Top of DATA

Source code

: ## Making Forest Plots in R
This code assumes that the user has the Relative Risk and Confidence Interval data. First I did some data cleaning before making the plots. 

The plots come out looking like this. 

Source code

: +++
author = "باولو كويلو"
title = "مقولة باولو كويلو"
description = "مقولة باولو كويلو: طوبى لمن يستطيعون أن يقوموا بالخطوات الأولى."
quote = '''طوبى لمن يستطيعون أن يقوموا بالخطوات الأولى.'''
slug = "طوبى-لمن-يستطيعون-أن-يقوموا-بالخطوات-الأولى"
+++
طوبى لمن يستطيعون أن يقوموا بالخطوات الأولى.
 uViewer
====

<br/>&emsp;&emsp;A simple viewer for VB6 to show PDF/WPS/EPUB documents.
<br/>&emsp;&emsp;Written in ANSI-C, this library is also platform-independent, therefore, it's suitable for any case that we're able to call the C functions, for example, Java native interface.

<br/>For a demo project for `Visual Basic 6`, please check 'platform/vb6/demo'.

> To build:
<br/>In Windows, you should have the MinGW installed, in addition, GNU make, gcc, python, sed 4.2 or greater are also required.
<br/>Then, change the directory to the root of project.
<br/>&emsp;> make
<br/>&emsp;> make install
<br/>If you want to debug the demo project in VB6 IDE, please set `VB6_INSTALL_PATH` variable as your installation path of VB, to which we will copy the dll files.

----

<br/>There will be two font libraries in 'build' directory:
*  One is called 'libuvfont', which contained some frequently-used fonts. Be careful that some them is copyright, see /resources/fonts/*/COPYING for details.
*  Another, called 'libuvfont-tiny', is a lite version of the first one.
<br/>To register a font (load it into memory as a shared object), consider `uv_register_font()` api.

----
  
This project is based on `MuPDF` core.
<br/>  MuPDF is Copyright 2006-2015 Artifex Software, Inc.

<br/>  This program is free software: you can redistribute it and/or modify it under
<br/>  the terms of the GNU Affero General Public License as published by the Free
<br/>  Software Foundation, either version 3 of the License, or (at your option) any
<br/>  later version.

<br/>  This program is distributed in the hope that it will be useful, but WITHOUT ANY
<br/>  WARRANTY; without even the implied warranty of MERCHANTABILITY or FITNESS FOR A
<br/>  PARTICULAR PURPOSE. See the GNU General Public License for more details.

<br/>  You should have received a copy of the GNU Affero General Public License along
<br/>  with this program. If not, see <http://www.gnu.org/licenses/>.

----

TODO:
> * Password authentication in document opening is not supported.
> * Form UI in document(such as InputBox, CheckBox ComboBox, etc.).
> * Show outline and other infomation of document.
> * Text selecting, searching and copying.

Bottom of DATA

### TASK DIRECTIONS
Look over the records. Copy the lines that include the word "بالخطوات".

### RESULT OF THE TASK
description = "مقولة باولو كويلو: طوبى لمن يستطيعون أن يقوموا بالخطوات الأولى."
quote = '''طوبى لمن يستطيعون أن يقوموا بالخطوات الأولى.'''
slug = "طوبى-لمن-يستطيعون-أن-يقوموا-بالخطوات-الأولى"
طوبى لمن يستطيعون أن يقوموا بالخطوات الأولى.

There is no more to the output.